What the task asks:
All records below must be reproduced exactly, although any pictures they contain are to be omitted.

──────────

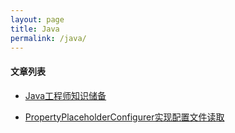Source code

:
 ```yaml
---
layout: page
title: Java
permalink: /java/
---
```


#### 文章列表

* [Java工程师知识储备](http://zhengzhihust.github.io/jekyll/update/2016/03/27/to-be-a-java-engineer)

* [PropertyPlaceholderConfigurer实现配置文件读取](http://zhengzhihust.github.io/jekyll/update/2016/03/27/java-place-holder)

──────────

Your solution:
Source code

:
 ```yaml
---
layout: page
title: Java
permalink: /java/
---
```


#### 文章列表

* [Java工程师知识储备](http://zhengzhihust.github.io/jekyll/update/2016/03/27/to-be-a-java-engineer)

* [PropertyPlaceholderConfigurer实现配置文件读取](http://zhengzhihust.github.io/jekyll/update/2016/03/27/java-place-holder)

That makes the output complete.